EXERCISE GOAL - Please retype all of the entries that follow, leaving the images out.
━━━━━ DATASET EXTRACT
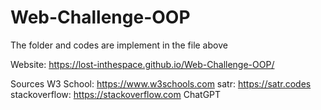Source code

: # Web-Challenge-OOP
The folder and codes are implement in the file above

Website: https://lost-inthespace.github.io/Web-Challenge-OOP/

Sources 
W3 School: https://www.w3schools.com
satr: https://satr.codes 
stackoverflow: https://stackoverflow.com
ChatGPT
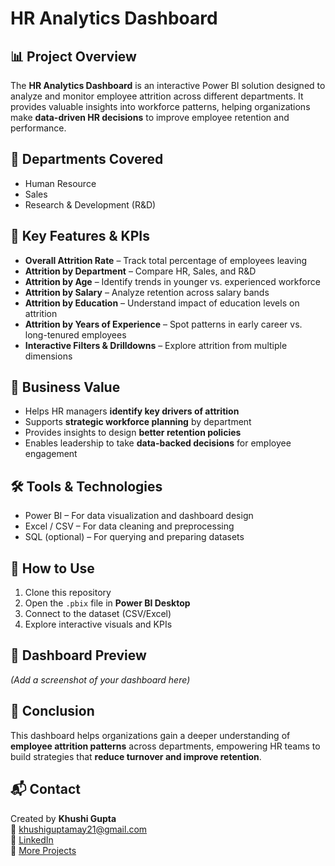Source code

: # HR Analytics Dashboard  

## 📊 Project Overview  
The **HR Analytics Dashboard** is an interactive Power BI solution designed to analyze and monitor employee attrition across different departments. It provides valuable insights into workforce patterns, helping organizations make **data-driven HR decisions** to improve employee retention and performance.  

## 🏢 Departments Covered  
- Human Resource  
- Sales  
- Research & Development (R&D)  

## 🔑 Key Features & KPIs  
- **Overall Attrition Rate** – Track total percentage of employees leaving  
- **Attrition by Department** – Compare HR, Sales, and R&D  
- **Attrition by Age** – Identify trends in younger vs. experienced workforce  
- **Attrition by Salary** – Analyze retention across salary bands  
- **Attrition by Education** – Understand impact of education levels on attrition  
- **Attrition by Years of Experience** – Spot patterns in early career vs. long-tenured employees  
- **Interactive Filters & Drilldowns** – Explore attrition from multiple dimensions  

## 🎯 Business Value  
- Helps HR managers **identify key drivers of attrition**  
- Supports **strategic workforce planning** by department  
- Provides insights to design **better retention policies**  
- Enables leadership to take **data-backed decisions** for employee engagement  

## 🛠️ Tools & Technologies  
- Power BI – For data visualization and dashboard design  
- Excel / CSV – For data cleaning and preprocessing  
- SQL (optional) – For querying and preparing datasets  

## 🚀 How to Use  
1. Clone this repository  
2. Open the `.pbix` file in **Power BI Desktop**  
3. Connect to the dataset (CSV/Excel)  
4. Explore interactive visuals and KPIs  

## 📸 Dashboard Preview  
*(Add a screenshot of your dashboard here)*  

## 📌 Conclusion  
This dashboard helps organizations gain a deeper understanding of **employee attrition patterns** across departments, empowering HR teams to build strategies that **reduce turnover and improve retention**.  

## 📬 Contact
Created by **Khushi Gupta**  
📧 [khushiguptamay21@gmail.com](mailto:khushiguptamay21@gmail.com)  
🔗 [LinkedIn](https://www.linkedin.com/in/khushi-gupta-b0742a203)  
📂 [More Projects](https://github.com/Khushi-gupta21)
━━━━━━━━━━
REPLY TO THE TASK -
Source code

: # Web-Challenge-OOP
The folder and codes are implement in the file above

Website: https://lost-inthespace.github.io/Web-Challenge-OOP/

Sources 
W3 School: https://www.w3schools.com
satr: https://satr.codes 
stackoverflow: https://stackoverflow.com
ChatGPT
Source code

: # HR Analytics Dashboard  

## 📊 Project Overview  
The **HR Analytics Dashboard** is an interactive Power BI solution designed to analyze and monitor employee attrition across different departments. It provides valuable insights into workforce patterns, helping organizations make **data-driven HR decisions** to improve employee retention and performance.  

## 🏢 Departments Covered  
- Human Resource  
- Sales  
- Research & Development (R&D)  

## 🔑 Key Features & KPIs  
- **Overall Attrition Rate** – Track total percentage of employees leaving  
- **Attrition by Department** – Compare HR, Sales, and R&D  
- **Attrition by Age** – Identify trends in younger vs. experienced workforce  
- **Attrition by Salary** – Analyze retention across salary bands  
- **Attrition by Education** – Understand impact of education levels on attrition  
- **Attrition by Years of Experience** – Spot patterns in early career vs. long-tenured employees  
- **Interactive Filters & Drilldowns** – Explore attrition from multiple dimensions  

## 🎯 Business Value  
- Helps HR managers **identify key drivers of attrition**  
- Supports **strategic workforce planning** by department  
- Provides insights to design **better retention policies**  
- Enables leadership to take **data-backed decisions** for employee engagement  

## 🛠️ Tools & Technologies  
- Power BI – For data visualization and dashboard design  
- Excel / CSV – For data cleaning and preprocessing  
- SQL (optional) – For querying and preparing datasets  

## 🚀 How to Use  
1. Clone this repository  
2. Open the `.pbix` file in **Power BI Desktop**  
3. Connect to the dataset (CSV/Excel)  
4. Explore interactive visuals and KPIs  

## 📸 Dashboard Preview  
*(Add a screenshot of your dashboard here)*  

## 📌 Conclusion  
This dashboard helps organizations gain a deeper understanding of **employee attrition patterns** across departments, empowering HR teams to build strategies that **reduce turnover and improve retention**.  

## 📬 Contact
Created by **Khushi Gupta**  
📧 [khushiguptamay21@gmail.com](mailto:khushiguptamay21@gmail.com)  
🔗 [LinkedIn](https://www.linkedin.com/in/khushi-gupta-b0742a203)  
📂 [More Projects](https://github.com/Khushi-gupta21)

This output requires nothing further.